I was trying to print new connection detected from the below pcap file

The connection/flow from src port 20000 to dst port 20000 is not detected in new_connection (total 10 connections detected) but connection_state_remove showing that connection/flow (total 11 connections). Why so?

Regards,
Subhajit

Vern · March 19, 2023, 12:55am

Hmmm when I use the following script it prints 11, 11. This is with Zeek 5.0.5.

global new_c = 0;
global remove_c = 0;

event new_connection(c: connection)
	{
	++new_c;
	}

event connection_state_remove(c: connection)
	{
	++remove_c;
	}

event zeek_done()
	{
	print new_c, remove_c;
	}

biswa · March 19, 2023, 1:28am

Yes, sorry the question is incomplete . The issue is coming when I published the new_connection data to a python module using broker framework. Locally inside zeek it is printing 11 new conn and 11 in remove conn, but when in the same script I connect to a peer and sending the new_connection data, the first connection information is somehow lost and not received in the python script. I have started the python listener first then starting zeek with the pcap and zeek scripts . I am suspecting that first event is getting fired before peer is connected (peer connect code inside zeek_init()) and event new connection func is also in the same script from where I am publishing that event.
Thanks

awelzel · March 20, 2023, 11:12am

Hello @biswa ,

I am suspecting that first event is getting fired before peer is connected (peer connect code inside zeek_init()) and event new connection func is also in the same script from where I am publishing that event.
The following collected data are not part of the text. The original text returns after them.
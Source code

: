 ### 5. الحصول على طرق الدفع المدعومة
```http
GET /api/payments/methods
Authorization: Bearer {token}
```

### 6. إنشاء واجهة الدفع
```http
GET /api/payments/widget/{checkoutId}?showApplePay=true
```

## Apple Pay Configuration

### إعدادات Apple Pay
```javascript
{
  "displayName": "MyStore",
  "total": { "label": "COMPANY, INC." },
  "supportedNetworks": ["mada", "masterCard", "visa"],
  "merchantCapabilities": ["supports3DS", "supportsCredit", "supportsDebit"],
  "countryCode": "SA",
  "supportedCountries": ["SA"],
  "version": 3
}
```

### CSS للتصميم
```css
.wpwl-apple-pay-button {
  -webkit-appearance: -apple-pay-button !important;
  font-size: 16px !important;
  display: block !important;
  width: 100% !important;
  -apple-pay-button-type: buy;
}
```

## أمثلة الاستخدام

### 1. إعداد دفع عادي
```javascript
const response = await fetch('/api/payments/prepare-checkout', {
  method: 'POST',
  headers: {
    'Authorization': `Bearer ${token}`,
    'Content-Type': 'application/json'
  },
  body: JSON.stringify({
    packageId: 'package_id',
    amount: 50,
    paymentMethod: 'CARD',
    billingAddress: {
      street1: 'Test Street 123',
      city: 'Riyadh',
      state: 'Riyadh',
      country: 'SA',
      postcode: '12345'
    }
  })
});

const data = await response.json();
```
You’re most likely on the right track here. What you can do is to suspend_processing() within zeek_init() and then call continue_processing() within Broker::peer_added when the process reading the pcap observes the Python side showing up as peer.
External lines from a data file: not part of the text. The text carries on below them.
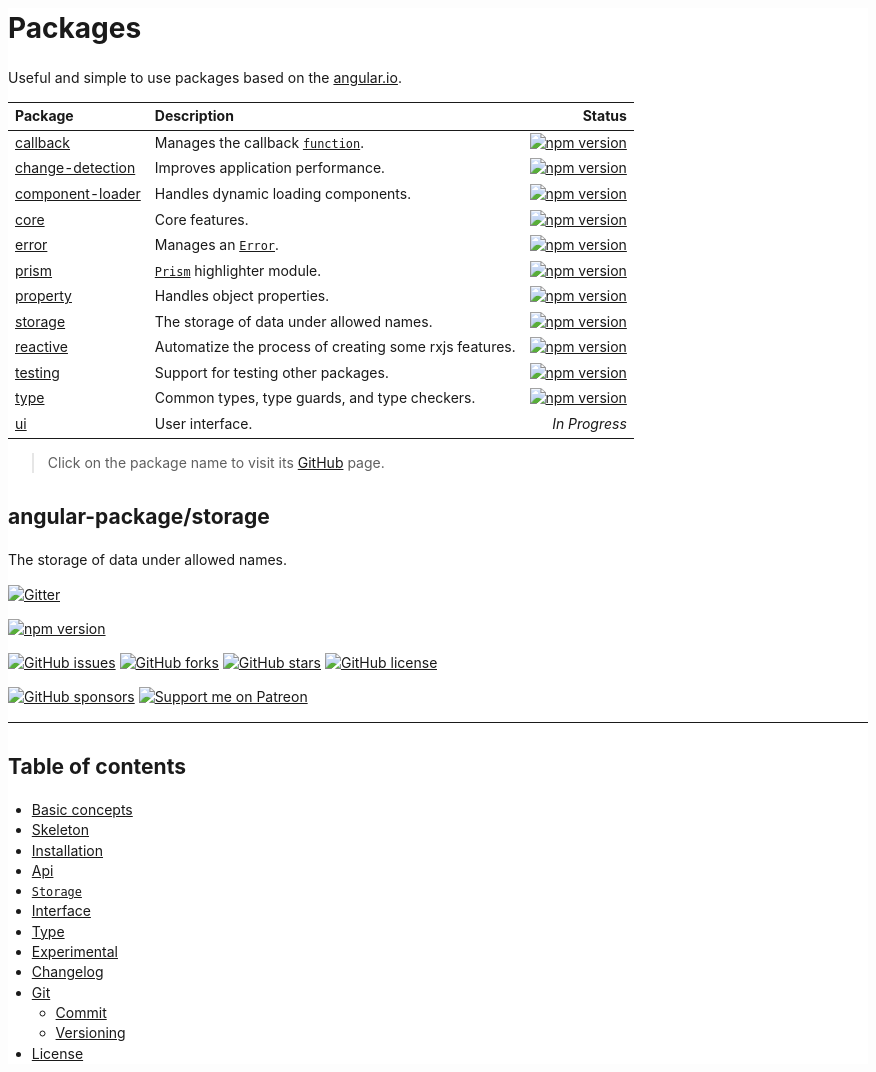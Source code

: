 # Packages

Useful and simple to use packages based on the [angular.io][angulario].

| Package                              | Description                                            | Status |
| :----------------------------------- | :----------------------------------------------------- | -----: |
| [callback][callback-github-readme]   | Manages the callback [`function`][js-function].        | [![npm version][callback-npm-badge-png]][callback-npm-badge] |
| [change-detection][cd-github-readme] | Improves application performance.                      | [![npm version][cd-npm-badge-png]][cd-npm-badge] |
| [component-loader][cl-github-readme] | Handles dynamic loading components.                    | [![npm version][cl-npm-badge-png]][cl-npm-badge] |
| [core][core-github-readme]           | Core features.                                         | [![npm version][core-npm-badge-png]][core-npm-badge] |
| [error][error-github-readme]         | Manages an [`Error`][js-error].                        | [![npm version][error-npm-badge-png]][error-npm-badge] |
| [prism][prism-github-readme]         | [`Prism`][prism-js] highlighter module.                | [![npm version][prism-npm-badge-png]][prism-npm-badge] |
| [property][property-github-readme]   | Handles object properties.                             | [![npm version][property-npm-badge-png]][property-npm-badge] |
| [storage][storage-github-readme]     | The storage of data under allowed names.               | [![npm version][storage-npm-badge-png]][storage-npm-badge] |
| [reactive][reactive-github-readme]   | Automatize the process of creating some rxjs features. | [![npm version][reactive-npm-badge-png]][reactive-npm-badge] |
| [testing][testing-github-readme]     | Support for testing other packages.                    | [![npm version][testing-npm-badge-png]][testing-npm-badge] |
| [type][type-github-readme]           | Common types, type guards, and type checkers.          | [![npm version][type-npm-badge-png]][type-npm-badge] |
| [ui][ui-github-readme]               | User interface.                                        | *In Progress* |

> Click on the package name to visit its [GitHub](https://github.com/) page.

## angular-package/storage

The storage of data under allowed names.

[![Gitter][gitter-badge]][gitter-chat]

[![npm version][storage-npm-badge-svg]][storage-npm-badge]

[![GitHub issues][storage-badge-issues]][storage-issues]
[![GitHub forks][storage-badge-forks]][storage-forks]
[![GitHub stars][storage-badge-stars]][storage-stars]
[![GitHub license][storage-badge-license]][storage-license]

[![GitHub sponsors][github-badge-sponsor]][github-sponsor-link]
[![Support me on Patreon][patreon-badge]][patreon-link]

----

## Table of contents

* [Basic concepts](#basic-concepts)
* [Skeleton](#skeleton)
* [Installation](#installation)
* [Api](#api)
* [`Storage`](#storage)
* [Interface](#interface)
* [Type](#type)
* [Experimental](#experimental)
* [Changelog](#changelog)
* [Git](#git)
  * [Commit](#commit)
  * [Versioning](#versioning)
* [License](#license)


[github-badge-sponsor]: https://img.shields.io/static/v1?label=Sponsor&message=%E2%9D%A4&logo=GitHub&link=https://github.com/sponsors/angular-package
[github-sponsor-link]: https://github.com/sponsors/angular-package
[patreon-badge]: https://img.shields.io/endpoint.svg?url=https%3A%2F%2Fshieldsio-patreon.vercel.app%2Fapi%3Fusername%3Dsciborrudnicki%26type%3Dpatrons&style=flat
[patreon-link]: https://patreon.com/sciborrudnicki
[angulario]: https://angular.io
[skeleton]: https://github.com/angular-package/skeleton
[experimental]: https://img.shields.io/badge/-experimental-orange
[fix]: https://img.shields.io/badge/-fix-red
[new]: https://img.shields.io/badge/-new-green
[update]: https://img.shields.io/badge/-update-red
[gitter-badge]: https://badges.gitter.im/angularpackage/Lobby.svg
[gitter-chat]: https://gitter.im/angularpackage/Lobby?utm_source=badge&utm_medium=badge&utm_campaign=pr-badge
[git-semver]: http://semver.org/
[git-commit-angular]: https://gist.github.com/stephenparish/9941e89d80e2bc58a153
[git-commit-karma]: http://karma-runner.github.io/0.10/dev/git-commit-msg.html
[git-commit-conventional]: https://www.conventionalcommits.org/en/v1.0.0/
  [storage-badge-issues]: https://img.shields.io/github/issues/angular-package/storage
  [storage-badge-forks]: https://img.shields.io/github/forks/angular-package/storage
  [storage-badge-stars]: https://img.shields.io/github/stars/angular-package/storage
  [storage-badge-license]: https://img.shields.io/github/license/angular-package/storage
  [storage-issues]: https://github.com/angular-package/storage/issues
  [storage-forks]: https://github.com/angular-package/storage/network
  [storage-license]: https://github.com/angular-package/storage/blob/master/LICENSE
  [storage-stars]: https://github.com/angular-package/storage/stargazers
  [storage-github-changelog]: https://github.com/angular-package/storage/blob/main/CHANGELOG.md
  [callback-npm-badge-svg]: https://badge.fury.io/js/%40angular-package%2Fcallback.svg
  [callback-npm-badge-png]: https://badge.fury.io/js/%40angular-package%2Fcallback.png
  [callback-npm-badge]: https://badge.fury.io/js/%40angular-package%2Fcallback
  [callback-npm-readme]: https://www.npmjs.com/package/@angular-package/callback#readme
  [callback-github-readme]: https://github.com/angular-package/callback#readme
  [package-callback-resultcallback]: https://github.com/angular-package/callback#resultcallback
  [cd-npm-badge-svg]: https://badge.fury.io/js/%40angular-package%2Fchange-detection.svg
  [cd-npm-badge-png]: https://badge.fury.io/js/%40angular-package%2Fchange-detection.png
  [cd-npm-badge]: https://badge.fury.io/js/%40angular-package%2Fchange-detection
  [cd-npm-readme]: https://www.npmjs.com/package/@angular-package/change-detection#readme
  [cd-github-readme]: https://github.com/angular-package/change-detection#readme
  [cl-npm-badge-svg]: https://badge.fury.io/js/%40angular-package%2Fcomponent-loader.svg
  [cl-npm-badge-png]: https://badge.fury.io/js/%40angular-package%2Fcomponent-loader.png
  [cl-npm-badge]: https://badge.fury.io/js/%40angular-package%2Fcomponent-loader
  [cl-npm-readme]: https://www.npmjs.com/package/@angular-package/component-loader#readme
  [cl-github-readme]: https://github.com/angular-package/component-loader#readme
  [core-npm-badge-svg]: https://badge.fury.io/js/%40angular-package%2Fcore.svg
  [core-npm-badge-png]: https://badge.fury.io/js/%40angular-package%2Fcore.png
  [core-npm-badge]: https://badge.fury.io/js/%40angular-package%2Fcore
  [core-npm-readme]: https://www.npmjs.com/package/@angular-package/core#readme
  [core-github-readme]: https://github.com/angular-package/core#readme
  [error-npm-badge-svg]: https://badge.fury.io/js/%40angular-package%2Ferror.svg
  [error-npm-badge-png]: https://badge.fury.io/js/%40angular-package%2Ferror.png
  [error-npm-badge]: https://badge.fury.io/js/%40angular-package%2Ferror
  [error-npm-readme]: https://www.npmjs.com/package/@angular-package/error#readme
  [error-github-readme]: https://github.com/angular-package/error#readme
  [prism-npm-badge-svg]: https://badge.fury.io/js/%40angular-package%2Fprism.svg
  [prism-npm-badge-png]: https://badge.fury.io/js/%40angular-package%2Fprism.png
  [prism-npm-badge]: https://badge.fury.io/js/%40angular-package%2Fprism
  [prism-npm-readme]: https://www.npmjs.com/package/@angular-package/prism#readme
  [prism-github-readme]: https://github.com/angular-package/prism#readme
  [property-npm-badge-svg]: https://badge.fury.io/js/%40angular-package%2Fproperty.svg
  [property-npm-badge-png]: https://badge.fury.io/js/%40angular-package%2Fproperty.png
  [property-npm-badge]: https://badge.fury.io/js/%40angular-package%2Fproperty
  [property-npm-readme]: https://www.npmjs.com/package/@angular-package/property#readme
  [property-github-readme]: https://github.com/angular-package/property#readme
  [reactive-npm-badge-svg]: https://badge.fury.io/js/%40angular-package%2Freactive.svg
  [reactive-npm-badge-png]: https://badge.fury.io/js/%40angular-package%2Freactive.png
  [reactive-npm-badge]: https://badge.fury.io/js/%40angular-package%2Freactive
  [reactive-npm-readme]: https://www.npmjs.com/package/@angular-package/reactive#readme
  [reactive-github-readme]: https://github.com/angular-package/reactive#readme
  [storage-npm-badge-svg]: https://badge.fury.io/js/%40angular-package%2Fstorage.svg
  [storage-npm-badge-png]: https://badge.fury.io/js/%40angular-package%2Fstorage.png
  [storage-npm-badge]: https://badge.fury.io/js/%40angular-package%2Fstorage
  [storage-npm-readme]: https://www.npmjs.com/package/@angular-package/storage#readme
  [storage-github-readme]: https://github.com/angular-package/change-detection#readme
  [testing-npm-badge-svg]: https://badge.fury.io/js/%40angular-package%2Ftesting.svg
  [testing-npm-badge-png]: https://badge.fury.io/js/%40angular-package%2Ftesting.png
  [testing-npm-badge]: https://badge.fury.io/js/%40angular-package%2Ftesting
  [testing-npm-readme]: https://www.npmjs.com/package/@angular-package/testing#readme
  [testing-github-readme]: https://github.com/angular-package/testing#readme
  [type-npm-badge-svg]: https://badge.fury.io/js/%40angular-package%2Ftype.svg
  [type-npm-badge-png]: https://badge.fury.io/js/%40angular-package%2Ftype.png
  [type-npm-badge]: https://badge.fury.io/js/%40angular-package%2Ftype
  [type-npm-readme]: https://www.npmjs.com/package/@angular-package/type#readme
  [type-github-readme]: https://github.com/angular-package/type#readme
  [package-type-valueparser]: https://github.com/angular-package/type#valueparser
  [package-type-key]: https://github.com/angular-package/type#key
  [package-type-resultcallback]: https://github.com/angular-package/type#resultcallback
  [package-type-type]: https://github.com/angular-package/type#type
  [package-type-types]: https://github.com/angular-package/type#types
  [ui-npm-badge-svg]: https://badge.fury.io/js/%40angular-package%2Fui.svg
  [ui-npm-badge-svg]: https://badge.fury.io/js/%40angular-package%2Fui.svg
  [ui-npm-badge]: https://badge.fury.io/js/%40angular-package%2Fui
  [ui-npm-readme]: https://www.npmjs.com/package/@angular-package/ui#readme
  [ui-github-readme]: https://github.com/angular-package/ui#readme
[angular-component-factory-resolver]: https://angular.io/api/core/ComponentFactoryResolver
[angular-view-container-ref]: https://angular.io/api/core/ViewContainerRef
[jasmine-describe]: https://jasmine.github.io/api/3.8/global.html#describe
[jasmine-expect]: https://jasmine.github.io/api/3.8/global.html#expect
[jasmine-it]: https://jasmine.github.io/api/3.8/global.html#it
[js-array]: https://developer.mozilla.org/en-US/docs/Web/JavaScript/Reference/Global_Objects/Array
[js-array-every]: https://developer.mozilla.org/en-US/docs/Web/JavaScript/Reference/Global_Objects/Array/every
[js-array-some]: https://developer.mozilla.org/en-US/docs/Web/JavaScript/Reference/Global_Objects/Array/some
[js-bigint]: https://developer.mozilla.org/en-US/docs/Web/JavaScript/Reference/Global_Objects/BigInt
[js-bigintconstructor]: https://developer.mozilla.org/en-US/docs/Web/JavaScript/Reference/Global_Objects/BigInt/BigInt
[js-boolean]: https://developer.mozilla.org/en-US/docs/Web/JavaScript/Reference/Global_Objects/Boolean
[js-booleanconstructor]: https://developer.mozilla.org/en-US/docs/Web/JavaScript/Reference/Global_Objects/Boolean/Boolean
[js-classes]: https://developer.mozilla.org/en-US/docs/Web/JavaScript/Reference/Classes
[js-date]: https://developer.mozilla.org/en-US/docs/Web/JavaScript/Reference/Global_Objects/Date
[js-error]: https://developer.mozilla.org/en-US/docs/Web/JavaScript/Reference/Global_Objects/Error
[js-function]: https://developer.mozilla.org/en-US/docs/Web/JavaScript/Guide/Functions
[js-rest-parameter]: https://developer.mozilla.org/en-US/docs/Web/JavaScript/Reference/Functions/rest_parameters
[js-getter]: https://developer.mozilla.org/en-US/docs/Web/JavaScript/Reference/Functions/get
[js-object-getownpropertydescriptor]: https://developer.mozilla.org/en-US/docs/Web/JavaScript/Reference/Global_Objects/Object/getOwnPropertyDescriptor
[js-object-getOwnpropertydescriptors]: https://developer.mozilla.org/en-US/docs/Web/JavaScript/Reference/Global_Objects/Object/getOwnPropertyDescriptors
[js-setter]: https://developer.mozilla.org/en-US/docs/Web/JavaScript/Reference/Functions/set
[js-hasownproperty]: https://developer.mozilla.org/en-US/docs/Web/JavaScript/Reference/Global_Objects/Object/hasOwnProperty
[js-instanceof]: https://developer.mozilla.org/en-US/docs/Web/JavaScript/Reference/Operators/instanceof
[js-in-operator]: https://developer.mozilla.org/en-US/docs/Web/JavaScript/Reference/Operators/in
[js-map]: https://developer.mozilla.org/en-US/docs/Web/JavaScript/Reference/Global_Objects/Map
[js-null]: https://developer.mozilla.org/en-US/docs/Web/JavaScript/Reference/Global_Objects/null
[js-number]: https://developer.mozilla.org/en-US/docs/Web/JavaScript/Reference/Global_Objects/Number
[js-numberconstructor]: https://developer.mozilla.org/en-US/docs/Web/JavaScript/Reference/Global_Objects/Number/Number
[js-object]: https://developer.mozilla.org/en-US/docs/Web/JavaScript/Reference/Global_Objects/Object
[js-object-define-property]: https://developer.mozilla.org/en-US/docs/Web/JavaScript/Reference/Global_Objects/Object/defineProperty
[js-primitive]: https://developer.mozilla.org/en-US/docs/Glossary/Primitive
[js-promise]: https://developer.mozilla.org/en-US/docs/Web/JavaScript/Reference/Global_Objects/Promise
[js-rangeerror]: https://developer.mozilla.org/en-US/docs/Web/JavaScript/Reference/Global_Objects/RangeError
[js-referenceerror]: https://developer.mozilla.org/en-US/docs/Web/JavaScript/Reference/Global_Objects/ReferenceError
[js-regexp]: https://developer.mozilla.org/en-US/docs/Web/JavaScript/Reference/Global_Objects/RegExp
[js-set]: https://developer.mozilla.org/en-US/docs/Web/JavaScript/Reference/Global_Objects/Set
[js-storage]: https://developer.mozilla.org/en-US/docs/Web/API/Storage
[js-string]: https://developer.mozilla.org/en-US/docs/Web/JavaScript/Reference/Global_Objects/String
[js-stringconstructor]: https://developer.mozilla.org/en-US/docs/Web/JavaScript/Reference/Global_Objects/String/String
[js-symbol]: https://developer.mozilla.org/en-US/docs/Web/JavaScript/Reference/Global_Objects/Symbol
[js-symbolconstructor]: https://developer.mozilla.org/en-US/docs/Web/JavaScript/Reference/Global_Objects/Symbol/Symbol
[js-syntaxerror]: https://developer.mozilla.org/en-US/docs/Web/JavaScript/Reference/Global_Objects/SyntaxError
[js-typeerror]: https://developer.mozilla.org/en-US/docs/Web/JavaScript/Reference/Global_Objects/TypeError
[js-undefined]: https://developer.mozilla.org/en-US/docs/Web/JavaScript/Reference/Global_Objects/undefined
[js-urlerror]: https://developer.mozilla.org/en-US/docs/Web/JavaScript/Reference/Global_Objects/URIError
[js-weakset]: https://developer.mozilla.org/en-US/docs/Web/JavaScript/Reference/Global_Objects/WeakSet
[karma]: http://karma-runner.github.io/0.10/index.html
[prism-js]: https://prismjs.com/
[ts-any]: https://www.typescriptlang.org/docs/handbook/basic-types.html#any
[ts-boolean]: https://www.typescriptlang.org/docs/handbook/basic-types.html#boolean
[ts-classes]: https://www.typescriptlang.org/docs/handbook/2/classes.html
[ts-enums]: https://www.typescriptlang.org/docs/handbook/enums.html
[ts-function]: https://www.typescriptlang.org/docs/handbook/2/functions.html
[ts-interface]: https://www.typescriptlang.org/docs/handbook/interfaces.html#our-first-interface
[ts-never]: https://www.typescriptlang.org/docs/handbook/basic-types.html#never
[ts-number]: https://www.typescriptlang.org/docs/handbook/basic-types.html#number
[ts-object]: https://www.typescriptlang.org/docs/handbook/basic-types.html#object
[ts-string]: https://www.typescriptlang.org/docs/handbook/basic-types.html#string
[ts-unknown]: https://www.typescriptlang.org/docs/handbook/basic-types.html#unknown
There’s a glitch with this approach: If you call suspend_processing(), the network_time() will end-up being the current time instead of pcap time. I’ve very recently proposed to change this. If you are confused/surprised by the observed timestamps, this might be why. Feel free to provide details of your use-case or chime in on the PR.

This is fairly advanced Zeek/Python/broker integration use-case, nice!

Jan · March 20, 2023, 11:43am

Another peculiarity that might be relevant here is the fact that Zeek will always process the first packet to initialize network time. Events generated by this packet might be handled before broker is peered.

awelzel · March 20, 2023, 2:41pm

Oh! Thanks for that! This seems a bit random and “peculiarity” seems closer to “issue”. The mentioned PR actually changes this and at least Zeek’s test suite appears unaffected while it makes @biswa’s use-cases rather difficult. Maybe we get let go of that with 6.0.